— Артур исчез, — неожиданно сказал он. — Дезертировал из армии.
— Я знаю, — после паузы призналась Марта.
— Вот как? Откуда же? Я просил твоего отца не писать, не беспокоить…
— Мне Бирута написала.
— Ты, значит, переписываешься с ними? — с легкой обидой процедил он. — А я и не знал.
Она не ответила. Лосберг тоже молчал, смиряя вспыхнувшую ревность. Потом пересилил себя, сел подле жены, взял ее руку:
— Прости! Я не хотел тебя обидеть. Ты так измучилась… — Он улыбнулся, заговорщически подмигнул. — Врачей все-таки обманула. Назови его так, как тебе хочется. Понимаешь? Как тебе хочется, так и назови.
Марта выдержала его пристальный, испытующий взгляд.
Мне бы хотелось крестить его дома, в нашей церкви. Ты ведь говорил — мы скоро вернемся.
Он поднялся, отошел к окну, долго молчал. Не оборачиваясь, глухо ответил:
— Будем надеяться, Марта. К сожалению, все значительно сложнее. И зависит не только от нас.
По железным лестницам Центральной рижской тюрьмы пробежал испуганный надзиратель. С трудом переводя дух, вошел в кабинет.
— Господин директор! Большая неприятность…
— Что такое?
— В сорок восьмой камере скончался учитель Акменьлаукс.
— Как — скончался? Когда?
— Видимо, ночью. Обнаружили только что, при утренней поверке.
Директор медленно поднялся, лицо его побледнело:
— Но это же скандал! Сейчас, когда и так на всех углах кричат о несправедливости и произволе… Такой случай! Кто вел последний допрос? Когда?
— Вчера днем. Следователь Спрудж.
— Спрудж? Так какого же черта вы сразу не отправили заключенного в больничный корпус?
— Но вы не давали такого распоряжения, и я думал…
— Что вы там думали? — набросился директор. — Вы что — Спруджа не знаете?
— Да и заключенный жалоб не подавал…
— Врача известили?
— Сейчас будет сделано… — ринулся к выходу надзиратель.
— Стойте!
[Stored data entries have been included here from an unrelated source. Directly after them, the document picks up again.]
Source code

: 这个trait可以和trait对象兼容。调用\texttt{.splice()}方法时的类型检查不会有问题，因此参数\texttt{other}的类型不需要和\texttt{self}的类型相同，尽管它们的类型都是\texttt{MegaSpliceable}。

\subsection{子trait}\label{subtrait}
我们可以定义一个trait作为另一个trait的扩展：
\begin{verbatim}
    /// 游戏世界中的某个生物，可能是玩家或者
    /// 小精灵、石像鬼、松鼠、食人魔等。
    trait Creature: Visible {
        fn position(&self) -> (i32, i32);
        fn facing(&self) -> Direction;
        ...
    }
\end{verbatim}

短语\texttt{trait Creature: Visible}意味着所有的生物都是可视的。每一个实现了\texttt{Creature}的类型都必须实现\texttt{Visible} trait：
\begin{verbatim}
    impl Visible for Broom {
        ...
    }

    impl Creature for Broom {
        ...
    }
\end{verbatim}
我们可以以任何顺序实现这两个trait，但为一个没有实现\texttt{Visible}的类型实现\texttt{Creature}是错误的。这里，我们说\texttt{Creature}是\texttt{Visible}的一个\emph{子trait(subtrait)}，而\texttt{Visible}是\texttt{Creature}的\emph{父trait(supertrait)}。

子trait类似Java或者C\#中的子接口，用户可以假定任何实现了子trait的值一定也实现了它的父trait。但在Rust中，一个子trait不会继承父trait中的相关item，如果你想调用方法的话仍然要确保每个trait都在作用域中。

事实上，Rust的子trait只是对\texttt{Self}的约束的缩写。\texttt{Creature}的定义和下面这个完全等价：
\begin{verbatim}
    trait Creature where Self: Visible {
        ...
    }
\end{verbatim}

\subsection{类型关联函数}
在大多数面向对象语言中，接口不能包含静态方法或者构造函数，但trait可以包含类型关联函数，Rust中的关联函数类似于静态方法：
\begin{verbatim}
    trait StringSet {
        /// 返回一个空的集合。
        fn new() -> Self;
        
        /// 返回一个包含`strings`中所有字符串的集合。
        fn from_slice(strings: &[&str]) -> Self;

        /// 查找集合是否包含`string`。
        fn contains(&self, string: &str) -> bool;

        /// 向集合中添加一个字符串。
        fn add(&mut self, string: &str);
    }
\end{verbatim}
Вы что, совсем одурели? Сообщите пока только полицейскому врачу. Вы меня поняли? Иначе я не смогу оградить вас от неприятностей. Срочно вызовите полицейского врача!
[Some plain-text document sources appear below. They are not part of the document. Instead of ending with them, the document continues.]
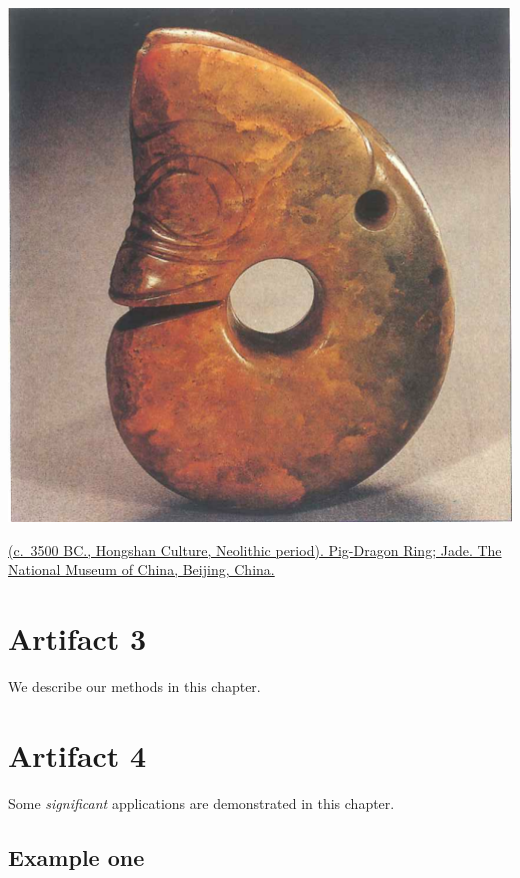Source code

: \documentclass[
]{book}
\begin{document}
\includegraphics[width=1\textwidth,height=\textheight]{images/1. Jade_Pig_Dragon.png}

\href{}{(c.~3500 BC., Hongshan Culture, Neolithic period). Pig-Dragon Ring; Jade. The National Museum of China, Beijing, China.}

\hypertarget{artifact3}{%
\chapter*{Artifact 3}\label{artifact3}}

We describe our methods in this chapter.

\hypertarget{artifact4}{%
\chapter*{Artifact 4}\label{artifact4}}

Some \emph{significant} applications are demonstrated in this chapter.

\hypertarget{example-one}{%
\section{Example one}\label{example-one}}
\end{document}
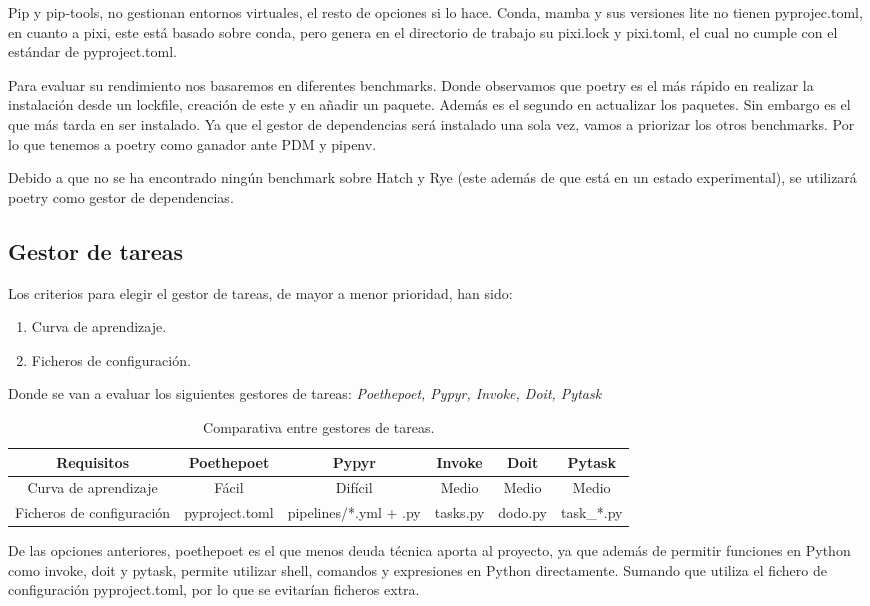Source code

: Pip y pip-tools, no gestionan entornos virtuales, el resto de opciones si lo hace. Conda, mamba y sus versiones lite no tienen pyprojec.toml, en cuanto a pixi, este está basado sobre conda, pero genera en el directorio de trabajo su pixi.lock y pixi.toml, el cual no cumple con el estándar de pyproject.toml.

Para evaluar su rendimiento nos basaremos en diferentes benchmarks\cite{pm-benchmark-shootout}. Donde observamos que poetry es el más rápido en realizar la instalación desde un lockfile, creación de este y en añadir un paquete. Además es el segundo en actualizar los paquetes. Sin embargo es el que más tarda en ser instalado. Ya que el gestor de dependencias será instalado una sola vez, vamos a priorizar los otros benchmarks. Por lo que tenemos a poetry como ganador ante PDM y pipenv.

Debido a que no se ha encontrado ningún benchmark sobre Hatch y Rye (este además de que está en un estado experimental), se utilizará poetry como gestor de dependencias.

\subsection{Gestor de tareas}
Los criterios para elegir el gestor de tareas, de mayor a menor prioridad, han sido:
\begin{enumerate}
    \item Curva de aprendizaje.
    \item Ficheros de configuración.
\end{enumerate}

Donde se van a evaluar los siguientes gestores de tareas: \textit{Poethepoet, Pypyr, Invoke, Doit, Pytask}

\begin{table}[H]
    \centering
    \begin{adjustbox}{width=\textwidth, totalheight=\textheight, keepaspectratio}
        \begin{tabular}{|c|c|c|c|c|c|}
        \hline
        Requisitos & Poethepoet & Pypyr & Invoke & Doit & Pytask\\
        \hline
        Curva de aprendizaje & Fácil & Difícil & Medio & Medio & Medio \\
        Ficheros de configuración & pyproject.toml & pipelines/*.yml + .py & tasks.py & dodo.py & task\_*.py \\
        \hline
        \end{tabular}
    \end{adjustbox}
      \caption{Comparativa entre gestores de tareas.}
\end{table}

De las opciones anteriores, poethepoet es el que menos deuda técnica aporta al proyecto, ya que además de permitir funciones en Python como invoke, doit y pytask, permite utilizar shell, comandos y expresiones en Python directamente. Sumando que utiliza el fichero de configuración pyproject.toml, por lo que se evitarían ficheros extra.


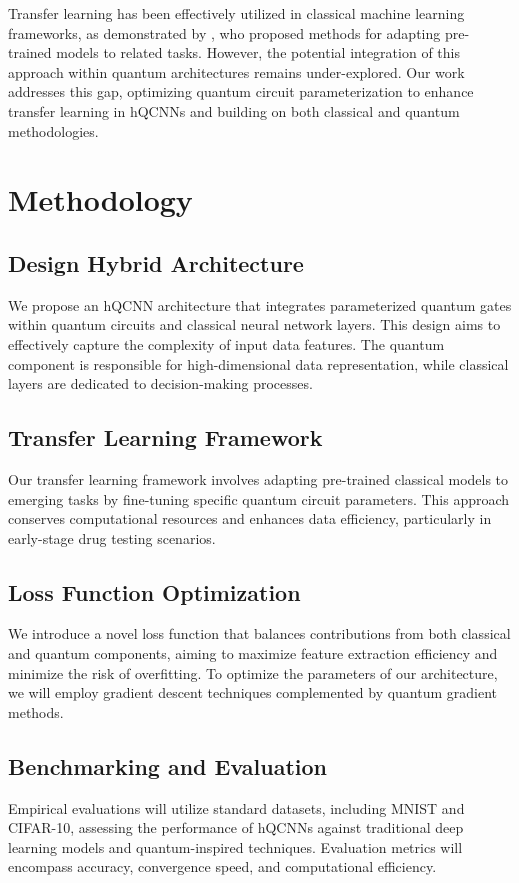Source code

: \documentclass{article}
\begin{document}
Transfer learning has been effectively utilized in classical machine learning frameworks, as demonstrated by \cite{Pan2010}, who proposed methods for adapting pre-trained models to related tasks. However, the potential integration of this approach within quantum architectures remains under-explored. Our work addresses this gap, optimizing quantum circuit parameterization to enhance transfer learning in hQCNNs and building on both classical and quantum methodologies.

\section{Methodology}
\subsection{Design Hybrid Architecture}
We propose an hQCNN architecture that integrates parameterized quantum gates within quantum circuits and classical neural network layers. This design aims to effectively capture the complexity of input data features. The quantum component is responsible for high-dimensional data representation, while classical layers are dedicated to decision-making processes.

\subsection{Transfer Learning Framework}
Our transfer learning framework involves adapting pre-trained classical models to emerging tasks by fine-tuning specific quantum circuit parameters. This approach conserves computational resources and enhances data efficiency, particularly in early-stage drug testing scenarios.

\subsection{Loss Function Optimization}
We introduce a novel loss function that balances contributions from both classical and quantum components, aiming to maximize feature extraction efficiency and minimize the risk of overfitting. To optimize the parameters of our architecture, we will employ gradient descent techniques complemented by quantum gradient methods.

\subsection{Benchmarking and Evaluation}
Empirical evaluations will utilize standard datasets, including MNIST and CIFAR-10, assessing the performance of hQCNNs against traditional deep learning models and quantum-inspired techniques. Evaluation metrics will encompass accuracy, convergence speed, and computational efficiency.
\end{document}
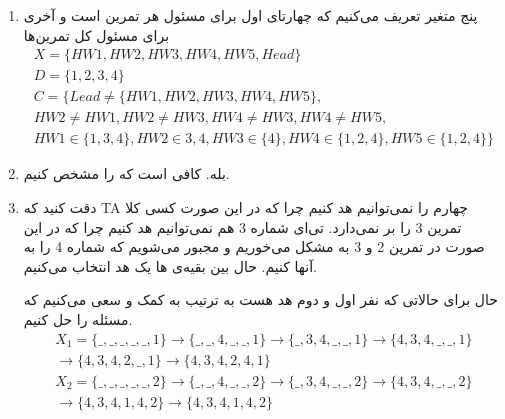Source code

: \begin{enumerate}
    \item پنج متغیر تعریف می‌کنیم که چهارتای اول برای مسئول هر تمرین است و آخری برای مسئول کل تمرین‌ها
    \begin{gather*}
        X = \{HW1, HW2, HW3, HW4, HW5, Head\}\\
        D = \{1, 2, 3, 4\}\\
        C = \{Lead \neq \{HW1, HW2, HW3, HW4, HW5\},\\
        HW2 \ne HW1, HW2 \ne HW3, HW4 \ne HW3, HW4 \ne HW5,\\
        HW1 \in \{1, 3, 4\}, HW2 \in {3, 4}, HW3 \in \{4\}, HW4 \in \{1, 2, 4\}, HW5 \in \{1, 2, 4\}
        \}
    \end{gather*}
    \begin{center}
    \end{center}
    \item بله. کافی است که  را مشخص کنیم.
    \item دقت کنید که TA چهارم را نمی‌توانیم هد کنیم چرا که در این صورت کسی کلا تمرین 3 را بر نمی‌دارد.
    تی‌ای شماره 3 هم نمی‌توانیم هد کنیم چرا که در این صورت در تمرین 2 و 3 به مشکل می‌خوریم و مجبور می‌شویم که شماره 4
    را به آنها  کنیم.
    حال بین بقیه‌ی ها یک هد انتخاب می‌کنیم.

    حال برای حالاتی که نفر اول و دوم هد هست به ترتیب به کمک  و  سعی می‌کنیم که مسئله را حل کنیم.
    \begin{gather*}
        X_1 = \{\_,\_,\_,\_,\_,1\} \rightarrow \{\_,\_,4,\_,\_,1\} \rightarrow \{\_,3,4,\_,\_,1\} \rightarrow \{4,3,4,\_,\_,1\} \\
        \rightarrow \{4,3,4,2,\_,1\} \rightarrow \{4,3,4,2,4,1\}\\
        X_2 = \{\_,\_,\_,\_,\_,2\} \rightarrow \{\_,\_,4,\_,\_,2\} \rightarrow \{\_,3,4,\_,\_,2\} \rightarrow \{4,3,4,\_,\_,2\} \\
        \rightarrow \{4,3,4,1,4,2\} \rightarrow \{4,3,4,1,4,2\}
    \end{gather*}
\end{enumerate}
В темном, придавленном низким потолком помещении тюремного морга на цинковом лотке под простыней угадывались очертания длинного, окаменевшего тела. Инспектор полицейской охранки — солидный мужчина в очках — отогнул край простыни, прищурился, взглядываясь:
— Какие у вас, собственно, основания сомневаться, господин Лоре? — обратился он к тюремному врачу. — Вот диагноз, установленный вашим коллегой полицейским врачом Цирулисом. Острая асфиксия, паралич сердечной мышцы…
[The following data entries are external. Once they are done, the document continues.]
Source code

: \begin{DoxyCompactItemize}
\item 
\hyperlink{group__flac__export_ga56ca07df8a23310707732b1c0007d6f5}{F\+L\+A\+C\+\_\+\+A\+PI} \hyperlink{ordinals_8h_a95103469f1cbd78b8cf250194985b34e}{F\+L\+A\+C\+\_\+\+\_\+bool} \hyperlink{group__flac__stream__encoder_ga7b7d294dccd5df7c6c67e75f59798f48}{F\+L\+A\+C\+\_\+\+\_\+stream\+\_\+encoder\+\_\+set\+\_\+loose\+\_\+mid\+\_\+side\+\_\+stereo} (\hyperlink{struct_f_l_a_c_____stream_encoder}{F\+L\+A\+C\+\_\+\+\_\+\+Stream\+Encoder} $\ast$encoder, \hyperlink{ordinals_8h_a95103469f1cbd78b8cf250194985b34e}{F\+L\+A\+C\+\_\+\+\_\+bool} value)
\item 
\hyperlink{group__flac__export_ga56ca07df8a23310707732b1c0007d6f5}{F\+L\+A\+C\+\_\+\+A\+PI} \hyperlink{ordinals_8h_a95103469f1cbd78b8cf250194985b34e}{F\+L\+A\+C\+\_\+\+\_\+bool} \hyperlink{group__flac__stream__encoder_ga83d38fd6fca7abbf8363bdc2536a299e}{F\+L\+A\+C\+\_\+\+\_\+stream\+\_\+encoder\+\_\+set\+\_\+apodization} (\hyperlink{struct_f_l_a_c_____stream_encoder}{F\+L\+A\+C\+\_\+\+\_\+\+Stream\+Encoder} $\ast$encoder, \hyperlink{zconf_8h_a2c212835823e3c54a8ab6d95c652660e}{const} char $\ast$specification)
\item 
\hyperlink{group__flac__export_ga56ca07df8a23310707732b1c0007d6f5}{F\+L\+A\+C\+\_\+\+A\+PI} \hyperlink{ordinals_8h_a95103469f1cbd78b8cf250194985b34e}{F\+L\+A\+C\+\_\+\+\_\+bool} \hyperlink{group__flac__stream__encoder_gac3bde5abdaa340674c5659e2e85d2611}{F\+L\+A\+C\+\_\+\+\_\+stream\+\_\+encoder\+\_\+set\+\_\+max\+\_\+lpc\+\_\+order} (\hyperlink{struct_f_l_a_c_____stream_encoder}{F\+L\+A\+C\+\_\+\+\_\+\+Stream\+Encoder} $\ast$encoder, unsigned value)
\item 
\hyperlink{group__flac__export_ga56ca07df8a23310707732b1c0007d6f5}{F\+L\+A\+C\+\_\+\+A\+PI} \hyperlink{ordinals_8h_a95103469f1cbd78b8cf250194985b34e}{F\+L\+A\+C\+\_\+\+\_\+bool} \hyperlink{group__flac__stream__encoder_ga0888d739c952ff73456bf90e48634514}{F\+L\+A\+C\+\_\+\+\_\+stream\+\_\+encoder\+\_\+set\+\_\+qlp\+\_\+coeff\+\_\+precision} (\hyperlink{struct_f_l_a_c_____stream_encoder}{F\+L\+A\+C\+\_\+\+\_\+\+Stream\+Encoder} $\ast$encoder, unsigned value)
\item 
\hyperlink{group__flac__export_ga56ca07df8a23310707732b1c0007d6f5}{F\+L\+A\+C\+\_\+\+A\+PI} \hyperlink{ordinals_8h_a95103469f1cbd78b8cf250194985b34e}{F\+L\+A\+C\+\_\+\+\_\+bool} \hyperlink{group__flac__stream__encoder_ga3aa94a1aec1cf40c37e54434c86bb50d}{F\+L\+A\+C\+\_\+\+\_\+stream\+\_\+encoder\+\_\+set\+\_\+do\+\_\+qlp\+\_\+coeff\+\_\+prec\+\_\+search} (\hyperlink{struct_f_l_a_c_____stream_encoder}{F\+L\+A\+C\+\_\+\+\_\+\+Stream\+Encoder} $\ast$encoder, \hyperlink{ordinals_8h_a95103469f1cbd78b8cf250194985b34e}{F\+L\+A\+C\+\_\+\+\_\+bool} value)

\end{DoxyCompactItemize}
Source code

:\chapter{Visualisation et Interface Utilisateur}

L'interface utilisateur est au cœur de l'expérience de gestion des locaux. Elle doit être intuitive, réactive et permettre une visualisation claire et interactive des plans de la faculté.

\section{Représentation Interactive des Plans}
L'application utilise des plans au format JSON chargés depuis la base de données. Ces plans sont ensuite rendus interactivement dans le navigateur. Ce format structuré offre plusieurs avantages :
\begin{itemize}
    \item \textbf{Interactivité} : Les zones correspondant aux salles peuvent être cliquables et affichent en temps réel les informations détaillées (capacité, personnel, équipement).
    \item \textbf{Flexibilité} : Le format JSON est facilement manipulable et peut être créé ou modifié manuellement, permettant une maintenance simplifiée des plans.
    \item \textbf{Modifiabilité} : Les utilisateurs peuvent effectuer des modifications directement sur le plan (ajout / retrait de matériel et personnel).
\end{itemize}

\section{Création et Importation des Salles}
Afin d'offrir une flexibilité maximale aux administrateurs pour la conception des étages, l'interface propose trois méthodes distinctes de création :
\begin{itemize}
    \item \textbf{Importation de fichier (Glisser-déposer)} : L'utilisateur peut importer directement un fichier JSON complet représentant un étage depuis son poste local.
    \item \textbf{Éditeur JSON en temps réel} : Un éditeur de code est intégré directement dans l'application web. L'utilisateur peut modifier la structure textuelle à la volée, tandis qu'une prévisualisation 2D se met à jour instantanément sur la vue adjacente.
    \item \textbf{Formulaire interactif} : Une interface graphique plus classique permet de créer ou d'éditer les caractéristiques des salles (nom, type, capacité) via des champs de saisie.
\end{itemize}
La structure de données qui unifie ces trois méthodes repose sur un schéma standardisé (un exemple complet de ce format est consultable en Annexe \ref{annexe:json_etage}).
— А я и не думаю сомневаться, — угрюмо проговорил доктор. Он был в резиновом фартуке поверх халата и в длинных резиновых перчатках. — Вопрос только в том — в результате чего наступил паралич. Мой, как вы изволили выразиться, коллега из полиции, как видно, страдает близорукостью. — Лоре отвернул край простыни, показал на бок трупа, — Вот явные следы избиения.